• _EXERCISE DETAILS_
Transcribe the data in full, keeping each line exactly as it appears.

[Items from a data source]
--

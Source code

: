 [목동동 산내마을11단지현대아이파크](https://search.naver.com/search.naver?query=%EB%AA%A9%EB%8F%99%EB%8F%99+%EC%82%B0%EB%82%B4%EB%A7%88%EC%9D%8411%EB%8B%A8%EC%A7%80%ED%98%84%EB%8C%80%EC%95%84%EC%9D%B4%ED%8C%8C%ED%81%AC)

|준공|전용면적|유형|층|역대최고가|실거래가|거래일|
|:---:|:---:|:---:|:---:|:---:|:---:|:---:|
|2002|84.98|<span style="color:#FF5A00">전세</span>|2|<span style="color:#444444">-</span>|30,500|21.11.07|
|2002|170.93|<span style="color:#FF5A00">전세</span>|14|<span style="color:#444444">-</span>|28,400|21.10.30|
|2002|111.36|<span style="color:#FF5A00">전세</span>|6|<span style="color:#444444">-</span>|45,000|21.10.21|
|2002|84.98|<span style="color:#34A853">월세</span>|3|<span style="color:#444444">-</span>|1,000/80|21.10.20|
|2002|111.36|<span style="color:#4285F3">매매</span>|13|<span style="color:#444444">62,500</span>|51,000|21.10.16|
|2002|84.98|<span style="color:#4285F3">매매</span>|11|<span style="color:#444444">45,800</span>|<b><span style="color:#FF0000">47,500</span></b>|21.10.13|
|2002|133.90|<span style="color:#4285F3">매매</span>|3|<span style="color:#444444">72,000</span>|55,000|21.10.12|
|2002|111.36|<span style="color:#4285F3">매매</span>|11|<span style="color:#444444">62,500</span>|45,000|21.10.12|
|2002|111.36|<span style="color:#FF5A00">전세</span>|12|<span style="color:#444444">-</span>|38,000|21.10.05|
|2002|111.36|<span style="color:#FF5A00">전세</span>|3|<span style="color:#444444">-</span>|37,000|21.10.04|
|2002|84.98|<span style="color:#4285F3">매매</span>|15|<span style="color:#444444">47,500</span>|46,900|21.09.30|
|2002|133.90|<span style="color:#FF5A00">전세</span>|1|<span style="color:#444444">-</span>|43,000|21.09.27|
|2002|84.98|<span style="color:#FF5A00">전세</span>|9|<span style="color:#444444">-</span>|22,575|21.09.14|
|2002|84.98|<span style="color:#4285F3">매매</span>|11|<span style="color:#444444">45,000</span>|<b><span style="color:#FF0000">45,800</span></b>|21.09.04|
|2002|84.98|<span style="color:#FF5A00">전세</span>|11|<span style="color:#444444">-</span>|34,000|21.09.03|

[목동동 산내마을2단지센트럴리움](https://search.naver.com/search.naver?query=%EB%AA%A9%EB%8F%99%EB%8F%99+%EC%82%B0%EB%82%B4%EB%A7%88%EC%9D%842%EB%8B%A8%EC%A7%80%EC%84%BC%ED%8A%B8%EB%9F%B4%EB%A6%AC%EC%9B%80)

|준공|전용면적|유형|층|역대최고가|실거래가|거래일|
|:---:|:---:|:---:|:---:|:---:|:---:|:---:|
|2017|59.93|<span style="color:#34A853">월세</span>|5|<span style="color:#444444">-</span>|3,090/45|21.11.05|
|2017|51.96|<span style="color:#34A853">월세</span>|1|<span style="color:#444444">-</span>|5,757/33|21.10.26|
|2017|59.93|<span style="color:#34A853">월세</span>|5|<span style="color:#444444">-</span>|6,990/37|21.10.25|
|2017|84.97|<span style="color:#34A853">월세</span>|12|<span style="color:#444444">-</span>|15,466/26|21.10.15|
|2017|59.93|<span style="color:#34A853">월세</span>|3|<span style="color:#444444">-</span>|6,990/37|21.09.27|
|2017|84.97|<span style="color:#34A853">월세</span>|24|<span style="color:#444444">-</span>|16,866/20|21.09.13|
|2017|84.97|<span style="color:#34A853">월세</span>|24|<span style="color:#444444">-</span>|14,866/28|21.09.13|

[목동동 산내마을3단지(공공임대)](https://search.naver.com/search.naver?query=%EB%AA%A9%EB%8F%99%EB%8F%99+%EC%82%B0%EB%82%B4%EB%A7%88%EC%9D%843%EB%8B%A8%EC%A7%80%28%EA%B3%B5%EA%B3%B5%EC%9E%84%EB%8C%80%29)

--

• _OUTPUT FOR THIS EXERCISE_
Source code

: [목동동 산내마을11단지현대아이파크](https://search.naver.com/search.naver?query=%EB%AA%A9%EB%8F%99%EB%8F%99+%EC%82%B0%EB%82%B4%EB%A7%88%EC%9D%8411%EB%8B%A8%EC%A7%80%ED%98%84%EB%8C%80%EC%95%84%EC%9D%B4%ED%8C%8C%ED%81%AC)

|준공|전용면적|유형|층|역대최고가|실거래가|거래일|
|:---:|:---:|:---:|:---:|:---:|:---:|:---:|
|2002|84.98|<span style="color:#FF5A00">전세</span>|2|<span style="color:#444444">-</span>|30,500|21.11.07|
|2002|170.93|<span style="color:#FF5A00">전세</span>|14|<span style="color:#444444">-</span>|28,400|21.10.30|
|2002|111.36|<span style="color:#FF5A00">전세</span>|6|<span style="color:#444444">-</span>|45,000|21.10.21|
|2002|84.98|<span style="color:#34A853">월세</span>|3|<span style="color:#444444">-</span>|1,000/80|21.10.20|
|2002|111.36|<span style="color:#4285F3">매매</span>|13|<span style="color:#444444">62,500</span>|51,000|21.10.16|
|2002|84.98|<span style="color:#4285F3">매매</span>|11|<span style="color:#444444">45,800</span>|<b><span style="color:#FF0000">47,500</span></b>|21.10.13|
|2002|133.90|<span style="color:#4285F3">매매</span>|3|<span style="color:#444444">72,000</span>|55,000|21.10.12|
|2002|111.36|<span style="color:#4285F3">매매</span>|11|<span style="color:#444444">62,500</span>|45,000|21.10.12|
|2002|111.36|<span style="color:#FF5A00">전세</span>|12|<span style="color:#444444">-</span>|38,000|21.10.05|
|2002|111.36|<span style="color:#FF5A00">전세</span>|3|<span style="color:#444444">-</span>|37,000|21.10.04|
|2002|84.98|<span style="color:#4285F3">매매</span>|15|<span style="color:#444444">47,500</span>|46,900|21.09.30|
|2002|133.90|<span style="color:#FF5A00">전세</span>|1|<span style="color:#444444">-</span>|43,000|21.09.27|
|2002|84.98|<span style="color:#FF5A00">전세</span>|9|<span style="color:#444444">-</span>|22,575|21.09.14|
|2002|84.98|<span style="color:#4285F3">매매</span>|11|<span style="color:#444444">45,000</span>|<b><span style="color:#FF0000">45,800</span></b>|21.09.04|
|2002|84.98|<span style="color:#FF5A00">전세</span>|11|<span style="color:#444444">-</span>|34,000|21.09.03|

[목동동 산내마을2단지센트럴리움](https://search.naver.com/search.naver?query=%EB%AA%A9%EB%8F%99%EB%8F%99+%EC%82%B0%EB%82%B4%EB%A7%88%EC%9D%842%EB%8B%A8%EC%A7%80%EC%84%BC%ED%8A%B8%EB%9F%B4%EB%A6%AC%EC%9B%80)

|준공|전용면적|유형|층|역대최고가|실거래가|거래일|
|:---:|:---:|:---:|:---:|:---:|:---:|:---:|
|2017|59.93|<span style="color:#34A853">월세</span>|5|<span style="color:#444444">-</span>|3,090/45|21.11.05|
|2017|51.96|<span style="color:#34A853">월세</span>|1|<span style="color:#444444">-</span>|5,757/33|21.10.26|
|2017|59.93|<span style="color:#34A853">월세</span>|5|<span style="color:#444444">-</span>|6,990/37|21.10.25|
|2017|84.97|<span style="color:#34A853">월세</span>|12|<span style="color:#444444">-</span>|15,466/26|21.10.15|
|2017|59.93|<span style="color:#34A853">월세</span>|3|<span style="color:#444444">-</span>|6,990/37|21.09.27|
|2017|84.97|<span style="color:#34A853">월세</span>|24|<span style="color:#444444">-</span>|16,866/20|21.09.13|
|2017|84.97|<span style="color:#34A853">월세</span>|24|<span style="color:#444444">-</span>|14,866/28|21.09.13|

[목동동 산내마을3단지(공공임대)](https://search.naver.com/search.naver?query=%EB%AA%A9%EB%8F%99%EB%8F%99+%EC%82%B0%EB%82%B4%EB%A7%88%EC%9D%843%EB%8B%A8%EC%A7%80%28%EA%B3%B5%EA%B3%B5%EC%9E%84%EB%8C%80%29)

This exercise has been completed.